The film goes out of its way to stress the commonalities between penguins and their human observers. Emperor penguins are serially monogamous, finding a different partner every year but sticking to that partner for the duration of the mating season; and since the film covers only one of these seasons, it can hold a mirror of sorts up to human families by following the travails of a single penguin "family," showing how father and mother take turns incubating the egg and finding food for the chick.

Nothing like a little TLC from a parent
Nothing like a little TLC from a parent

This is a more hazardous process than you might expect.

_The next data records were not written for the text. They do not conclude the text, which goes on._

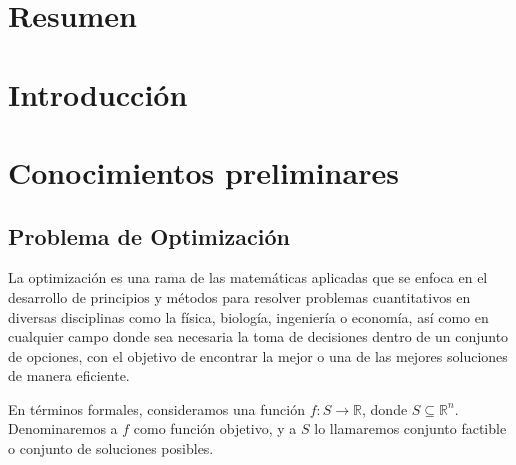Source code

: \documentclass[12pt,titlepage,twoside,openright]{book}
\begin{document}
\frontmatter{}



\pagestyle{plain}


\tableofcontents
\newpage
\listoffigures




\mainmatter{}
\pagestyle{fancy}
\renewcommand{\chaptermark}[1]{%
	\markboth{\chaptername
		\ \thechapter.\ #1}{}}
\fancyhead[RO,LE]{\bfseries \thepage}
\fancyfoot{}
\setlength{\parindent}{0pt}
\setlength{\parskip}{1.5ex}



\chapter{Resumen}



\chapter{Introducci\'on}
\chapter{Conocimientos preliminares}
\section{Problema de Optimizaci\'on}

La optimizaci\'on es una rama de las matem\'aticas aplicadas que se enfoca en el desarrollo de principios y m\'etodos para resolver problemas cuantitativos en diversas disciplinas como la f\'isica, biolog\'ia, ingenier\'ia o econom\'ia, as\'i como en cualquier campo donde sea necesaria la toma de decisiones dentro de un conjunto de opciones, con el objetivo de encontrar la mejor o una de las mejores soluciones de manera eficiente.

En t\'erminos formales, consideramos una funci\'on \( f : S \rightarrow \mathbb{R} \), donde \( S \subseteq \mathbb{R}^n \). Denominaremos a \( f \) como funci\'on objetivo, y a \( S \) lo llamaremos conjunto factible o conjunto de soluciones posibles.
\end{document}
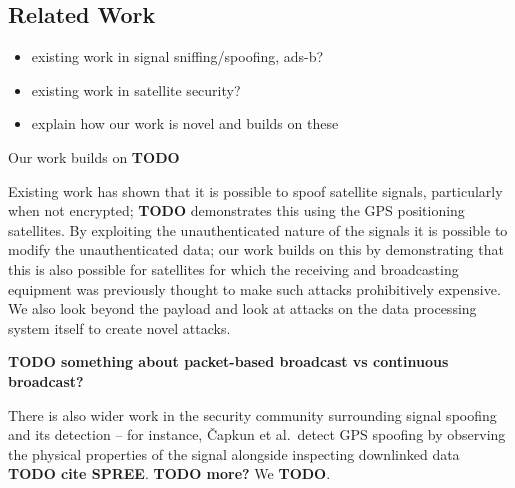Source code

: \subsection{Related Work}

% 
\begin{itemize}
    \item existing work in signal sniffing/spoofing, ads-b?
    \item existing work in satellite security?
    \item explain how our work is novel and builds on these
\end{itemize}

Our work builds on \textbf{TODO}

Existing work has shown that it is possible to spoof satellite signals, particularly when not encrypted; \textbf{TODO} demonstrates this using the GPS positioning satellites.
By exploiting the unauthenticated nature of the signals it is possible to modify the unauthenticated data; our work builds on this by demonstrating that this is also possible for satellites for which the receiving and broadcasting equipment was previously thought to make such attacks prohibitively expensive.
We also look beyond the payload and look at attacks on the data processing system itself to create novel attacks.

\textbf{TODO something about packet-based broadcast vs continuous broadcast?}

There is also wider work in the security community surrounding signal spoofing and its detection -- for instance, Čapkun et al.\ detect GPS spoofing by observing the physical properties of the signal alongside inspecting downlinked data \textbf{TODO cite SPREE}.
\textbf{TODO more?}
We \textbf{TODO}.



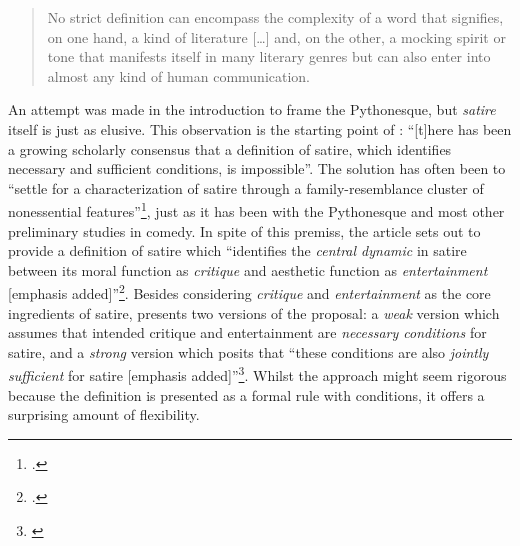 \documentclass[
,a4paper
,DIV=12
,12pt
,abstract
,bibliography=totoc
]{scrartcl}
\begin{document}
\begin{quote}
  \label{quote-satire-elusive}
  No strict definition can encompass the complexity of a word that signifies, on one hand, a kind of literature […] and, on the other, a mocking spirit or tone that manifests itself in many literary genres but can also enter into almost any kind of human communication.
\end{quote}
An attempt was made in the introduction to frame the Pythonesque, but \emph{satire} itself is just as elusive.  This observation is the starting point of \textcite[319]{declercq2018}: \enquote{[t]here has been a growing scholarly consensus that a definition of satire, which identifies necessary and sufficient conditions, is impossible}.  The solution has often been to \enquote{settle for a characterization of satire through a family-resemblance cluster of nonessential features}\footnote{\Cite[319]{declercq2018}.}, just as it has been with the Pythonesque and most other preliminary studies in comedy.  In spite of this premiss, the article sets out to provide a definition of satire which \enquote{identifies the \emph{central dynamic} in satire between its moral function as \emph{critique} and aesthetic function as \emph{entertainment} [emphasis added]}\footnote{\Cite[319]{declercq2018}.}.  Besides considering \emph{critique} and \emph{entertainment} as the core ingredients of satire, \textcite{declercq2018} presents two versions of the proposal: a \emph{weak} version which assumes that intended critique and entertainment are \emph{necessary conditions} for satire, and a \emph{strong} version which posits that \enquote{these conditions are also \emph{jointly sufficient} for satire [emphasis added]}\footnote{\Cite[319]{declercq2018}}.  Whilst the approach might seem rigorous because the definition is presented as a formal rule with conditions, it offers a surprising amount of flexibility.
\end{document}
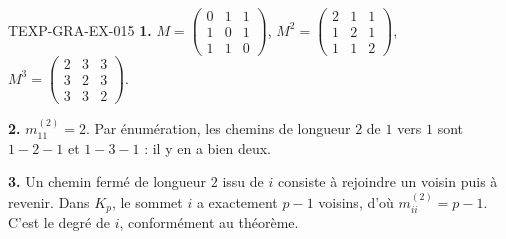 \begin{corrige}{TEXP-GRA-EX-015}
\textbf{1.} $M=\begin{pmatrix}0&1&1\\1&0&1\\1&1&0\end{pmatrix}$,
$M^2=\begin{pmatrix}2&1&1\\1&2&1\\1&1&2\end{pmatrix}$,
$M^3=\begin{pmatrix}2&3&3\\3&2&3\\3&3&2\end{pmatrix}$.

\textbf{2.} $m^{(2)}_{11}=2$. Par énumération, les chemins de longueur $2$ de
$1$ vers $1$ sont $1-2-1$ et $1-3-1$ : il y en a bien deux.

\textbf{3.} Un chemin fermé de longueur $2$ issu de $i$ consiste à rejoindre un
voisin puis à revenir. Dans $K_p$, le sommet $i$ a exactement $p-1$ voisins,
d'où $m^{(2)}_{ii}=p-1$. C'est le degré de $i$, conformément au théorème.
\end{corrige}
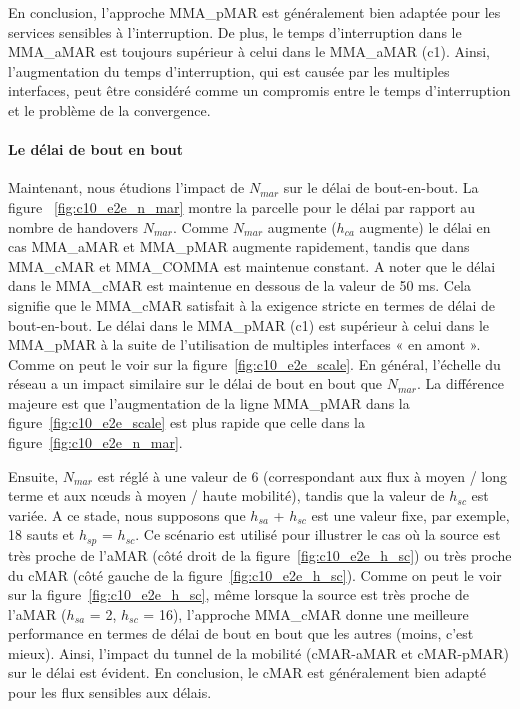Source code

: En conclusion, l'approche MMA\_pMAR est généralement bien adaptée pour les services sensibles à l'interruption. De plus, le temps d'interruption dans le MMA\_aMAR est toujours supérieur à celui dans le MMA\_aMAR (c1). Ainsi, l'augmentation du temps d'interruption, qui est causée par les multiples interfaces, peut être considéré comme un compromis entre le temps d'interruption et le problème de la convergence.

\paragraph{Le délai de bout en bout}
Maintenant, nous étudions l'impact de $ N_{mar} $ sur le délai de bout-en-bout. La figure ~\ref {fig:c10_e2e_n_mar} montre la parcelle pour le délai par rapport au nombre de handovers $ N_{mar} $. Comme $ N_{mar} $ augmente ($h_ {ca} $ augmente) le délai en cas MMA\_aMAR et MMA\_pMAR augmente rapidement, tandis que dans MMA\_cMAR et MMA\_COMMA est maintenue constant. A noter que le délai dans le MMA\_cMAR est maintenue en dessous de la valeur de 50 ms. Cela signifie que le MMA\_cMAR satisfait à la exigence stricte en termes de délai de bout-en-bout. Le délai dans le MMA\_pMAR (c1) est supérieur à celui dans le MMA\_pMAR à la suite de l'utilisation de multiples interfaces « en amont ». Comme on peut le voir sur la figure~\ref{fig:c10_e2e_scale}. En général, l'échelle du réseau a un impact similaire sur le délai de bout en bout que $ N_{mar} $. La différence majeure est que l'augmentation de la ligne MMA\_pMAR dans la figure~\ref{fig:c10_e2e_scale} est plus rapide que celle dans la figure~\ref{fig:c10_e2e_n_mar}.


Ensuite, $ N_{mar} $ est réglé à une valeur de 6 (correspondant aux flux à moyen / long terme et aux nœuds à moyen / haute mobilité), tandis que la valeur de $ h_ {sc} $ est variée. A ce stade, nous supposons que $h_{sa}$ + $h_{sc} $ est une valeur fixe, par exemple, 18 sauts et $ h_{sp} $ = $ h_{sc} $. Ce scénario est utilisé pour illustrer le cas où la source est très proche de l'aMAR (côté droit de la figure~\ref {fig:c10_e2e_h_sc}) ou  très proche du cMAR (côté gauche de la figure~\ref {fig:c10_e2e_h_sc}). Comme on peut le voir sur la figure~\ref {fig:c10_e2e_h_sc}, même lorsque la source est très proche de l'aMAR ($ h_{sa} $ = 2, $ h_{sc} $ = 16), l'approche MMA\_cMAR donne une meilleure performance en termes de délai de bout en bout que les autres (moins, c'est mieux). Ainsi, l'impact du tunnel de la mobilité (cMAR-aMAR et cMAR-pMAR) sur le délai est évident. En conclusion, le cMAR est généralement bien adapté pour les flux sensibles aux délais.

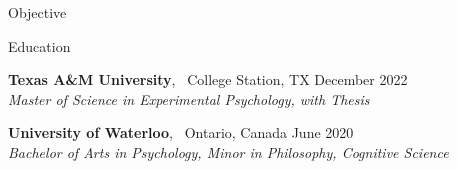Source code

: \documentclass{resume} %
\begin{document}
    

\begin{rSection}{Objective}

	
	
\end{rSection}


\begin{rSection}{Education}
    
    {\textbf{Texas A\&M University}, \ College Station, TX \hfill {December 
    2022}
    \\ \textit {Master of Science in Experimental Psychology, with Thesis}}

    {\textbf{University of Waterloo}, \ Ontario, Canada \hfill 
    {June 2020}
    \\ \textit {Bachelor of Arts in Psychology, Minor in Philosophy, Cognitive 
    Science}}

\end{rSection}

\end{document}
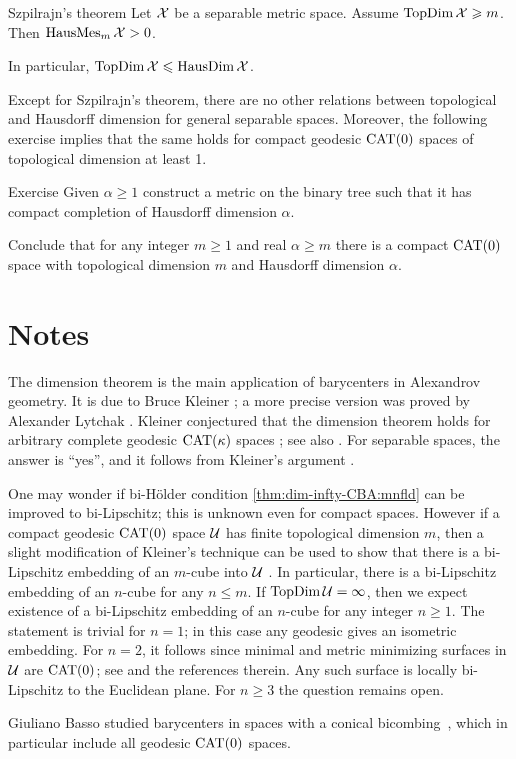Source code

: \begin{thm}{Szpilrajn's theorem}\label{thm:szpilrajn} 
Let $\spc{X}$ be a separable metric space.
Assume $\TopDim\spc{X}\ge m$.
Then $\HausMes_m \spc{X}>0$.

In particular, 
$\TopDim\spc{X}\le\HausDim\spc{X}$.
\end{thm}

{\sloppy

Except for Szpilrajn's theorem, there are no other relations between topological and Hausdorff dimension for general separable spaces.
Moreover, the following exercise implies that the same holds for compact geodesic $\CAT(0)$ spaces of topological dimension at least 1.

}

\begin{thm}{Exercise}\label{ex:dim-top-haus-CAT}
Given $\alpha\ge 1$ construct a metric on the binary tree such that it has compact completion of Hausdorff dimension $\alpha$.

Conclude that for any integer $m\ge 1$ and real $\alpha\ge m$ there is a compact $\CAT(0)$ space with topological dimension $m$ and Hausdorff dimension $\alpha$. 
\end{thm}


\section{Notes}

The dimension theorem is the main application of barycenters in Alexandrov geometry.
It is due to Bruce Kleiner \cite{kleiner-1999};
a more precise version was proved by Alexander Lytchak \cite{lytchak:diff}.
Kleiner conjectured that the dimension theorem holds for arbitrary complete geodesic $\CAT(\kappa)$ spaces \cite{kleiner-1999}; see also \cite[p.~133]{gromov-1993}.
For separable spaces, the answer is ``yes'', and it follows from Kleiner's argument \cite[Corollary 14.13]{alexander-kapovitch-petrunin-2025}.

One may wonder if bi-H\"older condition \ref{thm:dim-infty-CBA:mnfld} can be improved to bi-Lipschitz;
this is unknown even for compact spaces.
However if a compact geodesic $\CAT(0)$ space $\spc{U}$ has finite topological dimension $m$,
then a slight modification of Kleiner's technique can be used to show that there is a bi-Lipschitz embedding of an $m$-cube into $\spc{U}$ \cite[Theorem 14.15]{alexander-kapovitch-petrunin-2025}.
In particular, there is a bi-Lipschitz embedding of an $n$-cube for any $n\le m$.
If $\TopDim\spc{U}=\infty$, then we expect existence of a bi-Lipschitz embedding of an $n$-cube for any integer $n\ge1$.
The statement is trivial for $n=1$; in this case any geodesic gives an isometric embedding.
For $n=2$, it follows since minimal and metric minimizing surfaces in $\spc{U}$ are $\CAT(0)$;
see \cite{petrunin-stadler} and the references therein.
Any such surface is locally bi-Lipschitz to the Euclidean plane.
For $n\ge 3$ the question remains open.

Giuliano Basso studied barycenters in spaces with a conical bicombing~\cite{basso}, which in particular include all geodesic $\CAT(0)$ spaces.

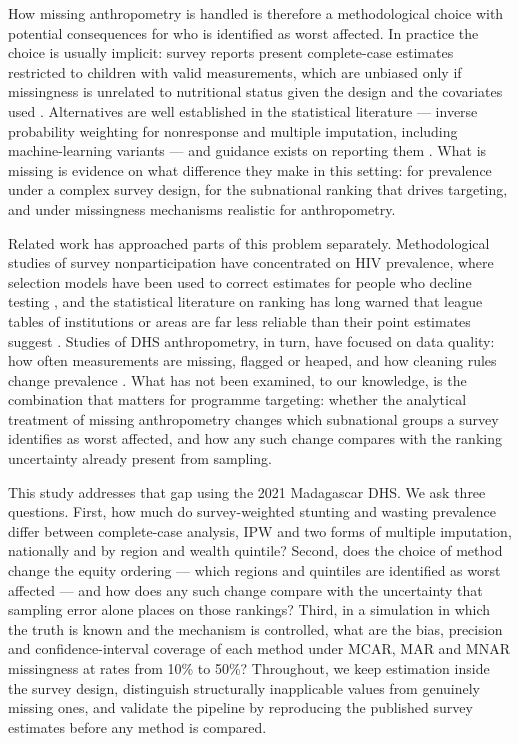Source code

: \documentclass[11pt,a4paper]{article}
\begin{document}
How missing anthropometry is handled is therefore a methodological
choice with potential consequences for who is identified as worst
affected. In practice the choice is usually implicit: survey reports
present complete-case estimates restricted to children with valid
measurements, which are unbiased only if missingness is unrelated to
nutritional status given the design and the covariates used
\cite{little2019statistical}. Alternatives are well established in the
statistical literature --- inverse probability weighting for nonresponse
\cite{seaman2013review} and multiple imputation, including
machine-learning variants
\cite{vanbuuren2011mice,doove2014recursive,shah2014comparison} --- and
guidance exists on reporting them \cite{lee2021framework}. What is
missing is evidence on what difference they make in this setting: for
prevalence under a complex survey design, for the subnational ranking
that drives targeting, and under missingness mechanisms realistic for
anthropometry.

Related work has approached parts of this problem separately.
Methodological studies of survey nonparticipation have concentrated on
HIV prevalence, where selection models have been used to correct
estimates for people who decline testing
\cite{barnighausen2011correcting}, and the statistical literature on
ranking has long warned that league tables of institutions or areas are
far less reliable than their point estimates suggest
\cite{goldstein1996league,marshall1998reliability}. Studies of DHS
anthropometry, in turn, have focused on data quality: how often
measurements are missing, flagged or heaped, and how cleaning rules
change prevalence
\cite{crowe2014effect,assaf2015assessment,perumal2020anthropometric}.
What has not been examined, to our knowledge, is the combination that
matters for programme targeting: whether the analytical treatment of
missing anthropometry changes which subnational groups a survey
identifies as worst affected, and how any such change compares with the
ranking uncertainty already present from sampling.

This study addresses that gap using the 2021 Madagascar DHS. We ask
three questions. First, how much do survey-weighted stunting and wasting
prevalence differ between complete-case analysis, IPW and two forms of
multiple imputation, nationally and by region and wealth quintile?
Second, does the choice of method change the equity ordering --- which
regions and quintiles are identified as worst affected --- and how does
any such change compare with the uncertainty that sampling error alone
places on those rankings? Third, in a simulation in which the truth is
known and the mechanism is controlled, what are the bias, precision and
confidence-interval coverage of each method under MCAR, MAR and MNAR
missingness at rates from 10\% to 50\%? Throughout, we keep estimation
inside the survey design, distinguish structurally inapplicable values
from genuinely missing ones, and validate the pipeline by reproducing
the published survey estimates before any method is compared.
\end{document}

Each parent will go without food for weeks or months at a time so that he or she can watch the egg or chick while the other parent goes back to the sea (which is now even further away, thanks to the growing ice shelf) in search of fish, krill, and other bits of food with which to feed their young. But the egg—which stays safe from the elements by resting on the parents' feet and under the parents' rather fat bellies—must never touch the ice, or else it will freeze, crack, and bring a premature end to the family unit. When the parents exchange duties, they must therefore pass the egg between them through a delicate shuffle of their oversized feet.

Matters are complicated further by predators. The female penguins, having lost so much of their body weight just laying the egg, are the first to go back to the sea; but the leopard seals that lurk there eat penguins just as penguins eat fish, and narrator Morgan Freeman tells us that the seal that kills a penguin takes not only her life, but also "that of her unborn chick, who will never be fed."

Does it get any cuter than this
Does it get any cuter than this

When the chicks have hatched and learned to walk, they are assaulted by other birds that fly in and peck at their necks. A bereaved mother also tries to steal another penguin's chick after her own child freezes to death, but the group won't allow it; the other penguins gang up on her and fight her back. Scenes like these may cause young children a bit of anxiety, but they are handled with discretion.

Visually, the film is a bit of a mixed bag. Jacquete captures some striking images, ranging from the epic to the intimate, from the penguins' long shuffling pilgrimage across the barren ice to the dense texture of the penguins' feathers; but some of the footage also has the tacky look of digital video, especially where the underwater scenes are concerned.

Penguins on the march
Penguins on the march

The film also suffers from a tendency to impose human emotion on its creatures. Freeman's narration, written by Jordan Roberts (Around the Bend), tells us things like "the pain is unbearable" and "the reunion is a joyful one." While these particular descriptions may be warranted by the animal behavior on display, we might wonder if the film goes too far in calling itself a "love story," as opposed to a story about, say, primal reproductive instincts. (Is it really love if the characters have different sexual partners every year?) Then again, the original French version of this film was reportedly even more extreme in this regard; instead of an objective narrator, it had three actors providing the inner thoughts of the mama, papa, and baby penguins.